A diplomatic row between India and Pakistan has erupted over alleged Pakistani involvement in the Mumbai terror attacks. The chill in relations between the two nuclear-armed neighbors comes as commandos in Mumbai launched their final assaults on three sites. The coordinated attacks by unknown militants have left at least 140 people dead and wounded more than 300. VOA correspondent Steve Herman in New Delhi has the story.
Accusations by India's top diplomat and some of its politicians of a Pakistani hand in this week's terrorist attacks on Mumbai is causing an immediate chill in relations between New Delhi and Islamabad. India's External Affairs Minister Pranab Mukherjee has joined the voices here speaking of a Pakistani link to the terrorists who wreaked mayhem across India's commercial capital.
The minister says initial evidence points to the terrorists having Pakistani links.
Mukherjee also is calling on Pakistan to dismantle the infrastructure in that country which he says assists terrorists.
Other Indian politicians and military officials say those who attacked Mumbai came from Pakistan by sea.
Pakistan has been quick to respond, condemning such talk.
Speaking to reporters in the Indian state of Rajasthan, Pakistani foreign minister Shah Mehmood Qureshi accuses India of politicizing the issue.
"Do not play politics into this issue. This is a collective issue," said Qureshi. "We are facing a common enemy. And we have to join hands to defeat this enemy."
In Islamabad, Pakistani officials say Prime Minister Yousuf Raza Gilani has called his Indian counterpart to pledge full support to jointly combat extremism and terrorism.
In the conversation Mr. Gilani told Indian Prime Minister Manmohan Singh that Pakistan strongly condemns the attacks on Mumbai.
India media report that Mr. Singh asked the Pakistani prime minister to send the head of his country's intelligence service to New Delhi to exchange information about the militants who attacked Mumbai.

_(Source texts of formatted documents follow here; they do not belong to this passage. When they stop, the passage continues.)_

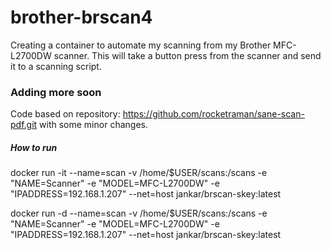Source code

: # brother-brscan4
Creating a container to automate my scanning from my Brother MFC-L2700DW scanner.  This will take a button press from the
scanner and send it to a scanning script. 

### Adding more soon
Code based on repository: https://github.com/rocketraman/sane-scan-pdf.git with some minor changes. 



##### How to run #####
docker run -it --name=scan -v /home/$USER/scans:/scans -e "NAME=Scanner" -e "MODEL=MFC-L2700DW" -e "IPADDRESS=192.168.1.207" --net=host jankar/brscan-skey:latest

docker run -d --name=scan -v /home/$USER/scans:/scans -e "NAME=Scanner" -e "MODEL=MFC-L2700DW" -e "IPADDRESS=192.168.1.207" --net=host jankar/brscan-skey:latest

Mr. Singh, on Thursday, in a national address, said the operation was planned outside the country and warned India's neighbors not to provide a haven for terrorists to launch attacks on India.
India and Pakistan have fought three wars since they both won independence from Britain in 1947.
Militants opposed to Indian rule of the disputed Kashmir region attacked the Parliament here in 2001, pushing the two neighbors to the brink of another war the following year.
This July, India accused the Pakistani intelligence service of helping Taliban terrorists bomb the Indian embassy in the Afghan capital. The blast killed 58 people, including two Indian diplomats.